De novo plasmid methylation in eukaryotic cells - (Feb/19/2007 )
I'm trying to do a luciferase assay with methylated/unmethylated reporter constructs + cotransfection with MBDs in mammalian cells. I seem to get repression of reporter gene activity also (to some extent) when the reporter construct is not methylated. I thought of two things: 1) binding of the MBDs also to unmethylated CpGs, 2) spontaneous de novo methylation of the reporter construct. Does anybody know of any previous publications about these thigs? Any help is appreciated .
two explanations come directly to my mind: a) overepression of MDBs could lead to a general increase of Histonedeacetylase activity, which could lead to a rather unspecific repression of the reporter gene and b) hemi-methylated DNA, to which MDBs can also bind (but as far as I know to a lesser degree, what would be in accordance with your results) but which is not visible in every methylation analysis (as long as you are not BSPing both strands).
Spontaneous de novo methylation seems rather unlikely to me. Which MDBs are you using? If you have MeCP amongst them, I would rather believe in spontaneous de-methylation, still very unlikely!
But maybe somebody has a better explanation?
spontaneous methylation does occur in cell lines and it won't be surprising you are seeing it in your reporter construct. It is part of the host defense mechanism whereby any foreign DNA is hypermethylated and inactivated.
How long after transfection are you performing the reporter assay? maybe reduce that time to detect the transient expression of your construct.

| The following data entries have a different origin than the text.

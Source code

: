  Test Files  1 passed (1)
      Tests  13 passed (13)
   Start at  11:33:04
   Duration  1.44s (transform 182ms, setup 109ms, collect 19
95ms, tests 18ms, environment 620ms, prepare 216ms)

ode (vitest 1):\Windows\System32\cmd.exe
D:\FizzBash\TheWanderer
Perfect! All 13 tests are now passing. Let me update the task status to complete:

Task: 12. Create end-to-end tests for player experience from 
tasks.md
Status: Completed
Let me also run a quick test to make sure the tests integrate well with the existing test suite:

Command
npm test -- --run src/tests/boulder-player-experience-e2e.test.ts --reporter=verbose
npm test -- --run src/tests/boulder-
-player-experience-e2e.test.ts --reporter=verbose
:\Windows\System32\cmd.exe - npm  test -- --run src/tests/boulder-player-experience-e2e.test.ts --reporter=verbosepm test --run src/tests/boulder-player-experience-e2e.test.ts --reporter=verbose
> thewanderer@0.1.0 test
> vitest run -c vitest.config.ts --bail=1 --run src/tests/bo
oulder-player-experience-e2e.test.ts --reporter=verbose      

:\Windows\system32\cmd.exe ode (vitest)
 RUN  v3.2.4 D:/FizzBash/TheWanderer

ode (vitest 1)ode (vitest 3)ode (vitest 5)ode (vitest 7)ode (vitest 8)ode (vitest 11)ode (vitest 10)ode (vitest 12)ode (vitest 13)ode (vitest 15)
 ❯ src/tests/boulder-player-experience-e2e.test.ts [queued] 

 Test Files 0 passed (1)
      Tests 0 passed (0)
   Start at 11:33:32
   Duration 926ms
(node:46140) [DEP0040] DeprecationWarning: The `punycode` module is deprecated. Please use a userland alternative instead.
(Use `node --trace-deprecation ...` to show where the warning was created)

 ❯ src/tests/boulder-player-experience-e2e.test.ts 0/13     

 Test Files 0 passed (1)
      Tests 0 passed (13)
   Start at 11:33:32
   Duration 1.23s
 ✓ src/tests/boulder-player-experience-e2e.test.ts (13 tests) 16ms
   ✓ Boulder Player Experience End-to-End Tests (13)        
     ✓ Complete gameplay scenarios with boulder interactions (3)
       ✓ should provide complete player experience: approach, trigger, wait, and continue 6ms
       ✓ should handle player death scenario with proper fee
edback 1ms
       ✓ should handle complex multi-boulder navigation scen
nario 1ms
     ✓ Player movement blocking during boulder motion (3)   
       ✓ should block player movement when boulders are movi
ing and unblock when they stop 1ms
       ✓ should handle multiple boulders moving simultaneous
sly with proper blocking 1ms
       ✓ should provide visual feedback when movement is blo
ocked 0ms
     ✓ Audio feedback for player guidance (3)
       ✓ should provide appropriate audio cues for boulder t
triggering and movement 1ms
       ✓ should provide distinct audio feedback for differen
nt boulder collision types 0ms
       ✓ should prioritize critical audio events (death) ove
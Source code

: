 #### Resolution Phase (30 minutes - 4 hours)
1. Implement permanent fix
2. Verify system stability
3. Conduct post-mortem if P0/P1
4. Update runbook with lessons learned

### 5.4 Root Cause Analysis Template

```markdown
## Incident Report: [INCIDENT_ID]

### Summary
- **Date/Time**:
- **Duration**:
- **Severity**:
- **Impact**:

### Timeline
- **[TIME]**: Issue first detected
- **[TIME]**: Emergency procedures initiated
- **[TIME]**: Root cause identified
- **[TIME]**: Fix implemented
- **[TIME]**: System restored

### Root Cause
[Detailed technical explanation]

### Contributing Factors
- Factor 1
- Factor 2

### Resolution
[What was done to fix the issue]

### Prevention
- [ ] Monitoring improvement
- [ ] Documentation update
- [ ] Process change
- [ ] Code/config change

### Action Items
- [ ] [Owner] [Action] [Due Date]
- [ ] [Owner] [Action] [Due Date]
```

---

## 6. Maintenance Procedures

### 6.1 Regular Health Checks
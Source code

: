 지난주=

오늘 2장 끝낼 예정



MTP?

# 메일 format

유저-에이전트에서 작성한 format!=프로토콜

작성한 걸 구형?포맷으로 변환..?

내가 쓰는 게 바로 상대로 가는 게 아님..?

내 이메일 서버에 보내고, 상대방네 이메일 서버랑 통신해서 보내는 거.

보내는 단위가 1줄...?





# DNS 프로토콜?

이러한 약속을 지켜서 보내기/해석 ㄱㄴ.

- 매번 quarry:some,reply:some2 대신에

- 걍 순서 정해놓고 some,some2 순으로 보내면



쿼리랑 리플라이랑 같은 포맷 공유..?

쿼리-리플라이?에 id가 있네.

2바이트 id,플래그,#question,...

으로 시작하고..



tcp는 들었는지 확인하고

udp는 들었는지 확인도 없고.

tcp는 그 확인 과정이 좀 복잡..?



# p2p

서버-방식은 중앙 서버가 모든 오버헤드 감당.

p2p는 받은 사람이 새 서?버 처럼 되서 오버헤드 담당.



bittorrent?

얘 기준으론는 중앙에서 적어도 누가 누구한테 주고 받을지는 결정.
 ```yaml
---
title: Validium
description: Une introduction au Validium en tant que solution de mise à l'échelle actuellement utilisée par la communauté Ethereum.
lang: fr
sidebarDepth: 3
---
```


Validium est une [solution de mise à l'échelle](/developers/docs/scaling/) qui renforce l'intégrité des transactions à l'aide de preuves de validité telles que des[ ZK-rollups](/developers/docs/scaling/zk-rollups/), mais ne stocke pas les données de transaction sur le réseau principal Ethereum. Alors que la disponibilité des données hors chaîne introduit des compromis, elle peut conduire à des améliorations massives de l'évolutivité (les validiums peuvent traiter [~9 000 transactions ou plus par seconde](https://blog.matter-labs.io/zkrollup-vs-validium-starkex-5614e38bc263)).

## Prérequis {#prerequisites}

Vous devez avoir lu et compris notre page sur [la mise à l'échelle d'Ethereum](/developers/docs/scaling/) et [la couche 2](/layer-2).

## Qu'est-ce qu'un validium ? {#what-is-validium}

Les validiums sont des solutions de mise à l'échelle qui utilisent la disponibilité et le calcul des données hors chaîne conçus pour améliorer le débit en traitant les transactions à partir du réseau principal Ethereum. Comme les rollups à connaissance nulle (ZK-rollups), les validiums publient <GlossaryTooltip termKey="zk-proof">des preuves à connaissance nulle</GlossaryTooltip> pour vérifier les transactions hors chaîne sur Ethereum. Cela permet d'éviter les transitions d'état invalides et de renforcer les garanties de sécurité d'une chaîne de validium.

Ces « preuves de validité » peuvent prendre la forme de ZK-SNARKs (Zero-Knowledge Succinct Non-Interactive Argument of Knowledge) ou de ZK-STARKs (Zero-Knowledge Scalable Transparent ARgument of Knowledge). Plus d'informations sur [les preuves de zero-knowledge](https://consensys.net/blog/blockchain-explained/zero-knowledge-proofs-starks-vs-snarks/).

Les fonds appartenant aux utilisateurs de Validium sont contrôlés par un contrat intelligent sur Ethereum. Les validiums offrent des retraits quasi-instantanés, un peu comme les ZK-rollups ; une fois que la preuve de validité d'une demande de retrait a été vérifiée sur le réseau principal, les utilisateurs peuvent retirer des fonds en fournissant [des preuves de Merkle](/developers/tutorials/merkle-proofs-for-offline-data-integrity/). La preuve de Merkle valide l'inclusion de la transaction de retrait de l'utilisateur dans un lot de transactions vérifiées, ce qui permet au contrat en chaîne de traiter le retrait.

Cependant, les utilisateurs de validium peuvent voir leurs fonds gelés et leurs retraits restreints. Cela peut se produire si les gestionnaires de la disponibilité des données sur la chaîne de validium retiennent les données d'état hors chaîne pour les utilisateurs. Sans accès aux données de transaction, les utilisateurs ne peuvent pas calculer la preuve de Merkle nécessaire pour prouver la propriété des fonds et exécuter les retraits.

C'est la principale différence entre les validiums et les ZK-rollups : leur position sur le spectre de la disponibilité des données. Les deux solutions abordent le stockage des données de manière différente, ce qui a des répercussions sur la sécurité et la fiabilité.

Also as Krumel said, MBDs are known to bind unmethylated DNA for sure, look up any of Peter Jones and Paul Wade's papers (that's PA Jones and MBD) and there is something I recall from their recent papers.
I think this paper from the Wade group is the one you were looking for, Josepha (PubmedID: 12788925).
De novo methylation - okay, Nick is right here, not sooooooo unlikely, but really a question of timing. There are some reports of sequences especially prone to de novo methylation - maybe you check those? Or, to exclude this factor, you can try using the DNMT3a/DNMT3b null ES cell line (described in 16439359).